The use of "innocence" as a basis for victimhood inherently creates a hierarchy of who deserves protection and who does not, prioritizing sanctified white femininity.
>Ultimately, our appeals to innocence demarcate who is killable and rapable, even if we are trying to strategically use such appeals to protest violence committed against one of our comrades. When we challenge sexual violence with appeals to innocence, we set a trap for ourselves by feeding into the assumption that white cis women’s bodies are the only ones that cannot be violated because only white femininity is sanctified.
## § Against Innocence
>[!summary] Reject the politics of innocence and embrace more nuanced resistance
>The politics of innocence forecloses other forms of resistance, particularly those that are destructive, ignores racial and gender power dynamics, aligns us with the State, and requires the acceptance of passive social death for Black people. Trayvon Martin, and CeCe McDonald and Akira Jackson, two Black trans women, all rightly resisted targeted attacks on themselves and paid the price with their life, in the case of Trayvon Martin, or carceral punishment.
>The insistence on innocence results in a refusal to hear those labeled guilty or defined by the State as “criminals.” When we rely on appeals to innocence, we foreclose a form of resistance that is outside the limits of law, and instead ally ourselves with the State. This ignores that the “enemies” in the War on Drugs and the War on Terror are racially defined, that gender and class delimit who is worthy of legal recognition.
>The tendency was to construct a politics from the position of the disenfranchised white middle-class and to remove, deny, and differentiate the Occupy movement from the “delinquent” or radical elements by condemning property destruction, confrontations with cops, and — in cases like Baltimore — anti-capitalist and anarchist analyses.

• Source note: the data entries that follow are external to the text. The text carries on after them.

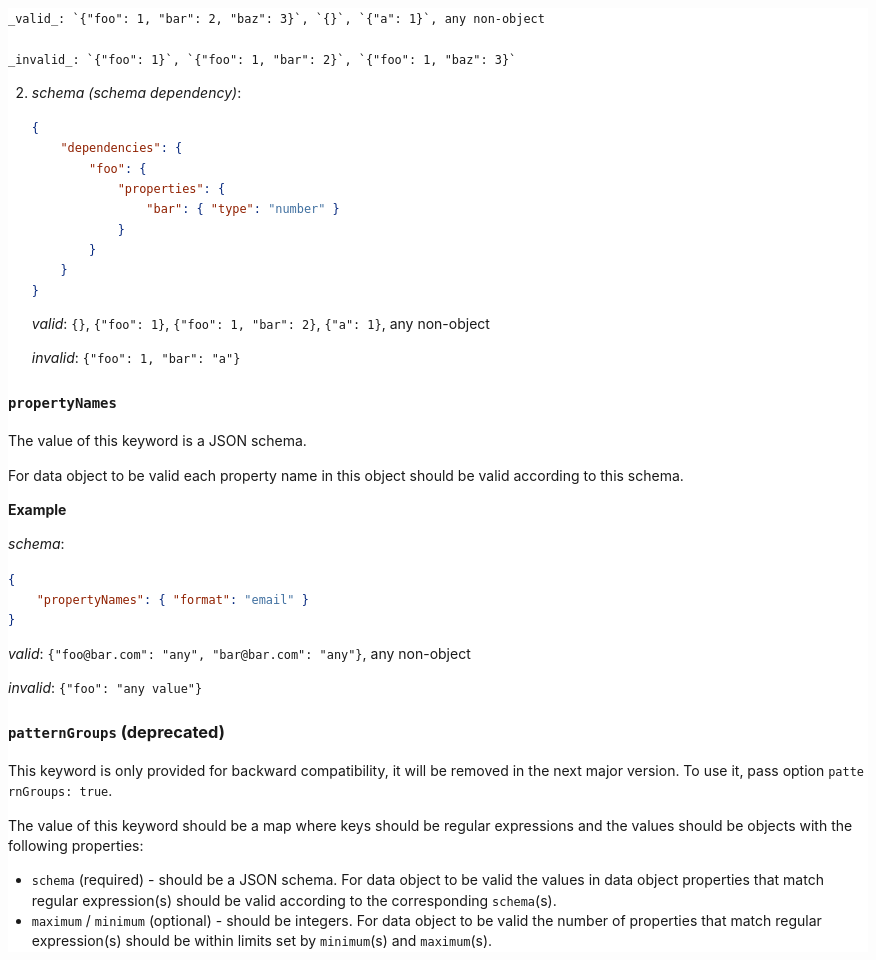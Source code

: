     _valid_: `{"foo": 1, "bar": 2, "baz": 3}`, `{}`, `{"a": 1}`, any non-object

    _invalid_: `{"foo": 1}`, `{"foo": 1, "bar": 2}`, `{"foo": 1, "baz": 3}`


2.  _schema (schema dependency)_:
    ```json
    {
        "dependencies": {
            "foo": {
                "properties": {
                    "bar": { "type": "number" }
                }
            }
        }
    }
    ```

    _valid_: `{}`, `{"foo": 1}`, `{"foo": 1, "bar": 2}`, `{"a": 1}`, any non-object

    _invalid_: `{"foo": 1, "bar": "a"}`



### `propertyNames`

The value of this keyword is a JSON schema.

For data object to be valid each property name in this object should be valid according to this schema.


__Example__

_schema_:

```json
{
    "propertyNames": { "format": "email" }
}
```

_valid_: `{"foo@bar.com": "any", "bar@bar.com": "any"}`, any non-object

_invalid_: `{"foo": "any value"}`



### `patternGroups` (deprecated)

This keyword is only provided for backward compatibility, it will be removed in the next major version. To use it, pass option `patternGroups: true`.

The value of this keyword should be a map where keys should be regular expressions and the values should be objects with the following properties:

- `schema` (required) - should be a JSON schema. For data object to be valid the values in data object properties that match regular expression(s) should be valid according to the corresponding `schema`(s).
- `maximum` / `minimum` (optional) - should be integers. For data object to be valid the number of properties that match regular expression(s) should be within limits set by `minimum`(s) and `maximum`(s).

>The practice of isolating morally agreeable cases in order to highlight racist violence requires passively suffered Black death and panders to a framework that strengthens and conceals current paradigms of racism. While it may be factually true to state that Trayvon Martin was unarmed, we should not state this with a righteous sense of satisfaction. What if Trayvon Martin were armed? Maybe then he could have defended himself by fighting back.
>It is ridiculous to say that there will be justice for Trayvon when he is already dead — no amount of prison time for Zimmerman can compensate. When we build politics around standards of legitimate victimhood that requires passive sacrifice, we will build a politics that requires a dead Black boy to make its point.
>It’s not surprising that the nation or even the Black leadership have failed to rally behind CeCe McDonald, a Black trans woman who was recently convicted of second degree manslaughter after a group of racist, transphobic white people attacked her and her friends, cutting CeCe’s cheek with a glass bottle and provoking an altercation that led to the death of a white man who had a swastika tattoo. Trans women of color who are involved in confrontations that result in the death of their attackers are criminalized for their survival. When Akira Jackson, a Black trans woman, stabbed and killed her boyfriend after he beat her with a baseball bat, she was given a four-year sentence for manslaughter.
>Cases that involve an “innocent” (passive), victimized Black person also provide an opportunity for the liberal white conscience to purify and morally ennoble itself by taking a position against racism. We need to challenge the status of certain raced and gendered subjects as instruments of emotional relief for white civil society, or as bodies that can be displaced for the sake of providing analogies to amplify white suffering (“slavery” being the favored analogy).
>Rejecting the politics of innocence is not about assuming a certain theoretical posture or adopting a certain perspective — it is a lived position.